- _WHAT YOU SHOULD DO_: Find the line with "<li>UAE</li>" in the entries below, then reproduce it and every line after it down to and including the line with "<p><ul><li>RFID</li><li>보안 잉크 및", exactly.
-- Opening Marker --
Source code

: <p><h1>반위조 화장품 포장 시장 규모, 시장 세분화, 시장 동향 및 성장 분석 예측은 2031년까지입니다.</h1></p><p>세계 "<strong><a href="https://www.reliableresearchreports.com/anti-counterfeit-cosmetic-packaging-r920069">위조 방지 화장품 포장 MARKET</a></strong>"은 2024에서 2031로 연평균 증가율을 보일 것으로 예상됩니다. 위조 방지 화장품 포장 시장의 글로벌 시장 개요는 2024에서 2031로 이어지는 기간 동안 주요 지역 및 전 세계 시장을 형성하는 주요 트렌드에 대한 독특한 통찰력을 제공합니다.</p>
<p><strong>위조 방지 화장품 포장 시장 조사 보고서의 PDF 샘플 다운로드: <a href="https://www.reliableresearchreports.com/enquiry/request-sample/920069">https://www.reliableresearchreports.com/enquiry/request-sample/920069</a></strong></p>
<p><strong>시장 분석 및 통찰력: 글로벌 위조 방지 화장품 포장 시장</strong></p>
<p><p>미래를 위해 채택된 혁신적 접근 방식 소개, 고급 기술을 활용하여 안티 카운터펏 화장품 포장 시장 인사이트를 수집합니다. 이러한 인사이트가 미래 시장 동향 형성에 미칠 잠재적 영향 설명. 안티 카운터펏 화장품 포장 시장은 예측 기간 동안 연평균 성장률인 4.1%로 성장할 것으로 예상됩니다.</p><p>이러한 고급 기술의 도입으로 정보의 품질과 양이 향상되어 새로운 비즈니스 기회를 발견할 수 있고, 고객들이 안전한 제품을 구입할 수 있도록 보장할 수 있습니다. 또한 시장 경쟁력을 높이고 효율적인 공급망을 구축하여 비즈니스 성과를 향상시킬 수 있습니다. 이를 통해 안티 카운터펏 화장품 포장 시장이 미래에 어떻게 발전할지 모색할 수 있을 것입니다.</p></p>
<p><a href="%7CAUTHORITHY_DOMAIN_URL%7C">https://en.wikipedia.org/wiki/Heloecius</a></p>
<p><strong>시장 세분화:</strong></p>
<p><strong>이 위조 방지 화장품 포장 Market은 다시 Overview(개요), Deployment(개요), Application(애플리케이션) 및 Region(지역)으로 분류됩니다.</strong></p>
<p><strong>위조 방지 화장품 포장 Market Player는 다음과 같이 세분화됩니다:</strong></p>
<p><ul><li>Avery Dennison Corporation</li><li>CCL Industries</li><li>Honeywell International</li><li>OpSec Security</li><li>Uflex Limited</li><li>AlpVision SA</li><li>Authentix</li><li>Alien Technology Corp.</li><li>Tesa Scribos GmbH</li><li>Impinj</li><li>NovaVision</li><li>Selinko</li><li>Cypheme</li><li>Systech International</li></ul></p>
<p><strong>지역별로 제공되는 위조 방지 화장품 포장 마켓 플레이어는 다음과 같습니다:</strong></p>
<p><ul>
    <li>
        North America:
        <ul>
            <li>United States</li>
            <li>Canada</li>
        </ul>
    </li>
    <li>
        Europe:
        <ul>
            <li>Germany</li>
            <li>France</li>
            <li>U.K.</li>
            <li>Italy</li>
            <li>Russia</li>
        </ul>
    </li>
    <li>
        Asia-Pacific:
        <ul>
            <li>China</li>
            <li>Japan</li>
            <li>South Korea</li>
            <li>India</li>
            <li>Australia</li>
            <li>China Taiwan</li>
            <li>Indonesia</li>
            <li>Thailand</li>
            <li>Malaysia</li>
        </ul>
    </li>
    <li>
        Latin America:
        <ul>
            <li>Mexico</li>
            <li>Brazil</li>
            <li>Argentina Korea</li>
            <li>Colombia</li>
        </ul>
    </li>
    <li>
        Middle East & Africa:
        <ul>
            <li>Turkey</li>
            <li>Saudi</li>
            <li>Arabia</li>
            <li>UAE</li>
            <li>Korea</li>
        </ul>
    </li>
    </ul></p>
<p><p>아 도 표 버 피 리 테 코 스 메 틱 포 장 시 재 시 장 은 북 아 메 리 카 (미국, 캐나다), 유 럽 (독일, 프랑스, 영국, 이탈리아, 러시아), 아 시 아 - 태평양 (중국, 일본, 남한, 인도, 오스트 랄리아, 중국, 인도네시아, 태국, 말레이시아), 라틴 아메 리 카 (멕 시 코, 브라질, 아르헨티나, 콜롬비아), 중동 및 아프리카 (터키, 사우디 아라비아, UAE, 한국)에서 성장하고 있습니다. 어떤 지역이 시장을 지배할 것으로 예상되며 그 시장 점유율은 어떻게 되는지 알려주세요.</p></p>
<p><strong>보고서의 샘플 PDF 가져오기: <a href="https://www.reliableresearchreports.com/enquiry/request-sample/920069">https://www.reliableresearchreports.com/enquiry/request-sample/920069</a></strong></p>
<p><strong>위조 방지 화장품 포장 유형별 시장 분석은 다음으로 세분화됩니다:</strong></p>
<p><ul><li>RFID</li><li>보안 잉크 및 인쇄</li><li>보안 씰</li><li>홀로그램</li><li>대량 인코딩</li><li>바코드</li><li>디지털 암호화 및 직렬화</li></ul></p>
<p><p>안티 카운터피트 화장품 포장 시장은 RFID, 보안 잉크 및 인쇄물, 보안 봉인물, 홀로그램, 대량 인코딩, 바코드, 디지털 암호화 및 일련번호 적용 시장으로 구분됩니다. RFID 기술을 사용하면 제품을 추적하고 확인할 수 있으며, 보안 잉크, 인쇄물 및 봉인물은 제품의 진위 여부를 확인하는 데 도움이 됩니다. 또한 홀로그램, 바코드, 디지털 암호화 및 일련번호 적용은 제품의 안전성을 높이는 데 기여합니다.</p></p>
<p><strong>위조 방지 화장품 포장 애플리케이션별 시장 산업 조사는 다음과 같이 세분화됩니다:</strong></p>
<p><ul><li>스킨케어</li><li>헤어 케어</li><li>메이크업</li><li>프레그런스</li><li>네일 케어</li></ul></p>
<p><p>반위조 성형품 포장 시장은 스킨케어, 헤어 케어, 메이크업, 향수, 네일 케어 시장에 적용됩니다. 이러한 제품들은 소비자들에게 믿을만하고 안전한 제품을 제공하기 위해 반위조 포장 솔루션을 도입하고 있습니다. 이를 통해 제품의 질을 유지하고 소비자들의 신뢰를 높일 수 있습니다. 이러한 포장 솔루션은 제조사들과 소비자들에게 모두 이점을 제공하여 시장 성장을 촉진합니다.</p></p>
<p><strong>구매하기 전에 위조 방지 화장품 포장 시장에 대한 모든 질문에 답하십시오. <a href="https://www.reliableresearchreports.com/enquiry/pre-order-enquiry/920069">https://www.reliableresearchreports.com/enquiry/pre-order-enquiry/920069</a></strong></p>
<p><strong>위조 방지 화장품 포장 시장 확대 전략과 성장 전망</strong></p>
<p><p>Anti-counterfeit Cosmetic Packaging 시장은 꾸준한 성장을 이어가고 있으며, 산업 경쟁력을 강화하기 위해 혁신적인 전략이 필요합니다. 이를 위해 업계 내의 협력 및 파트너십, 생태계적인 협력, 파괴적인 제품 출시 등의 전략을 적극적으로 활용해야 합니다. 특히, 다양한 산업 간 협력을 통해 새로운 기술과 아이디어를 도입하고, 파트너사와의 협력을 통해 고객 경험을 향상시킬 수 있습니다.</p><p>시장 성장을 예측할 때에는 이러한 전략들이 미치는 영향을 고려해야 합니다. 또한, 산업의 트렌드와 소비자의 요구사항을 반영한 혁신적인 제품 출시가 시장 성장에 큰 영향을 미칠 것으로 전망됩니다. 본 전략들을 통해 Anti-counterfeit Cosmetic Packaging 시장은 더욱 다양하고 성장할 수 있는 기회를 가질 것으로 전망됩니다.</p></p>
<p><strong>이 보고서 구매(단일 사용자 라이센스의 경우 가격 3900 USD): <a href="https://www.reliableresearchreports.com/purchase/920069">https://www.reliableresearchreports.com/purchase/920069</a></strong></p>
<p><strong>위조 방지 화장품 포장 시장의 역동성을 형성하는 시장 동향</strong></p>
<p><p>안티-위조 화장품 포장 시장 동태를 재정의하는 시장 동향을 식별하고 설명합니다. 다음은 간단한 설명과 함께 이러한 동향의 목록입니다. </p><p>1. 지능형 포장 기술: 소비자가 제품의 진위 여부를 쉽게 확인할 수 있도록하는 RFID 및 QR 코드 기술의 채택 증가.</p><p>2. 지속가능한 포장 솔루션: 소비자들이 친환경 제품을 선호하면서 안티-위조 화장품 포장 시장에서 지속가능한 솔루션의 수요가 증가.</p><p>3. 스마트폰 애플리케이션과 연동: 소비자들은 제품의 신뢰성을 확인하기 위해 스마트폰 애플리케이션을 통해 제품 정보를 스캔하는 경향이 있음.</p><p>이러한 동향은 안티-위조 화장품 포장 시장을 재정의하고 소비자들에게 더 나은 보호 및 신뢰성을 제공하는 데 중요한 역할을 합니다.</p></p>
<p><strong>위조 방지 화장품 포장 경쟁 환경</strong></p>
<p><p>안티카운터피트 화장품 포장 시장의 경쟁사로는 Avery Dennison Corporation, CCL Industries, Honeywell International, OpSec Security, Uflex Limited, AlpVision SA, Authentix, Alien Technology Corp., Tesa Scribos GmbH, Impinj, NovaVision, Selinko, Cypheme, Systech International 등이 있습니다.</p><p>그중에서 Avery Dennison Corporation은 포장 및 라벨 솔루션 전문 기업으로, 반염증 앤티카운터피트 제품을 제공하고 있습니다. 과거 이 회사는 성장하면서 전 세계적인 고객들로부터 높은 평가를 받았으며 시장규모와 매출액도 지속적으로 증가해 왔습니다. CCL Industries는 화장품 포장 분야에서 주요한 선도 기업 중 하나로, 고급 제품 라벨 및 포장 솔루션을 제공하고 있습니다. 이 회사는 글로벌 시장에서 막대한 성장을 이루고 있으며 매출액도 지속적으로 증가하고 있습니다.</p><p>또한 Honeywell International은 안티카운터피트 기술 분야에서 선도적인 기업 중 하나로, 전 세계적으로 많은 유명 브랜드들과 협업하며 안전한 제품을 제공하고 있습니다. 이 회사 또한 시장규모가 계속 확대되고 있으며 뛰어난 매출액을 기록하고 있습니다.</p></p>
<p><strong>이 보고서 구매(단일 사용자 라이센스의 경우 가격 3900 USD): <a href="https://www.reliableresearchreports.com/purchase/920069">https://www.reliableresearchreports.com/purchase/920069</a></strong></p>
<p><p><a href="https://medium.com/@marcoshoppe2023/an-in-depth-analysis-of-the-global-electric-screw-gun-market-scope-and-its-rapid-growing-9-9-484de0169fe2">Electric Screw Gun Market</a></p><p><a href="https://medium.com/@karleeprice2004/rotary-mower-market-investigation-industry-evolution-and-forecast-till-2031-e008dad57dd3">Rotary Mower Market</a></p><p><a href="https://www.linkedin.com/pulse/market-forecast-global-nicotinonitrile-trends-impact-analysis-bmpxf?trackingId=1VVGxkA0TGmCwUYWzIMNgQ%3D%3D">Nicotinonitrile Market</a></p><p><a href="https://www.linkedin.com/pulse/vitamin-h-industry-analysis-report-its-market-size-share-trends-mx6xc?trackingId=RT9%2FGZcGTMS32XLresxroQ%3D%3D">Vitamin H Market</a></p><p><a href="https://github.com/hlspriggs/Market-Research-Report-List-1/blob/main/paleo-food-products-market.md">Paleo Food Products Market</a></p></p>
-- Closing Marker --
- _WORKED SOLUTION_:
            <li>UAE</li>
            <li>Korea</li>
        </ul>
    </li>
    </ul></p>
<p><p>아 도 표 버 피 리 테 코 스 메 틱 포 장 시 재 시 장 은 북 아 메 리 카 (미국, 캐나다), 유 럽 (독일, 프랑스, 영국, 이탈리아, 러시아), 아 시 아 - 태평양 (중국, 일본, 남한, 인도, 오스트 랄리아, 중국, 인도네시아, 태국, 말레이시아), 라틴 아메 리 카 (멕 시 코, 브라질, 아르헨티나, 콜롬비아), 중동 및 아프리카 (터키, 사우디 아라비아, UAE, 한국)에서 성장하고 있습니다. 어떤 지역이 시장을 지배할 것으로 예상되며 그 시장 점유율은 어떻게 되는지 알려주세요.</p></p>
<p><strong>보고서의 샘플 PDF 가져오기: <a href="https://www.reliableresearchreports.com/enquiry/request-sample/920069">https://www.reliableresearchreports.com/enquiry/request-sample/920069</a></strong></p>
<p><strong>위조 방지 화장품 포장 유형별 시장 분석은 다음으로 세분화됩니다:</strong></p>
<p><ul><li>RFID</li><li>보안 잉크 및 인쇄</li><li>보안 씰</li><li>홀로그램</li><li>대량 인코딩</li><li>바코드</li><li>디지털 암호화 및 직렬화</li></ul></p>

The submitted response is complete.